In the nearly two years since Mike Brown was first appointed emergency manager, Flint has been cutting employees, raising fees and outsourcing city services, all in an effort to bring the city’s financial crisis under control.
Chris Douglas is an economist at the University of Michigan Flint. He says it’s possible if Flint can continue to hold the reins on spending it may just be able to avoid bankruptcy. But Douglas says Flint leaders are walking a fine line.
“If you cut city services, like police…fire…which are already kind of shaky in Flint…public parks, that just further erodes the tax base because it gives residents that much more incentive to leave,” says Douglas.
And while the city ended last year with a balanced budget and hopes to again this year, city officials warn the loss of federal grant funding and other problems threaten to stick the city with two to three million dollars a year in structural budget deficits beginning in the 2015 fiscal year.
Flint leaders say a boost in the city’s income tax rate could close that gap, but they’ll need to have the legislature and city voters sign on first. A vote may not come until next year.
And then there’s legacy costs. Flint leaders are fighting a legal battle with city retirees over health care coverage. The city wants retirees to pay substantially more for the coverage, including a big increase in deductibles and co-pays. The retirees have been winning in court against the changes.

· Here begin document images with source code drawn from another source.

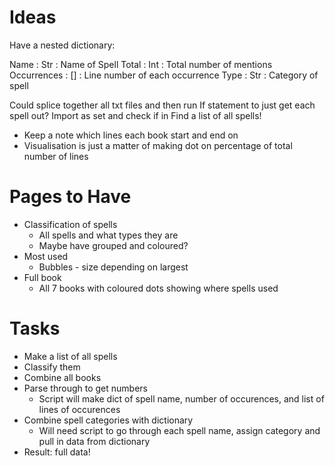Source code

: # Ideas

Have a nested dictionary:

Name         : Str : Name of Spell
Total        : Int : Total number of mentions
Occurrences  : []  : Line number of each occurrence
Type         : Str : Category of spell


Could splice together all txt files and then run
If statement to just get each spell out? Import as set and check if in
Find a list of all spells!

- Keep a note which lines each book start and end on
- Visualisation is just a matter of making dot on percentage of total number of lines

# Pages to Have

- Classification of spells
  - All spells and what types they are
  - Maybe have grouped and coloured?
- Most used
  - Bubbles - size depending on largest
- Full book
  - All 7 books with coloured dots showing where spells used

# Tasks

- Make a list of all spells
- Classify them
- Combine all books
- Parse through to get numbers
  - Script will make dict of spell name, number of occurences, and list of lines of occurences
- Combine spell categories with dictionary
  - Will need script to go through each spell name, assign category and pull in data from dictionary
- Result: full data!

“If we were to lose in the retiree health care suit, we’ve said that’s a ‘game changer’ for us. We would have to find another path,” says Jerry Ambrose, Flint’s finance director, “The size of that into the future will be too great for us to bear.”
Bankruptcy court may be Flint’s only option to reduce its retiree health care costs.
So it’s still possible that Flint may find its way to bankruptcy court. But before city officials take that step, they may want to see how Detroit finds its way out of bankruptcy.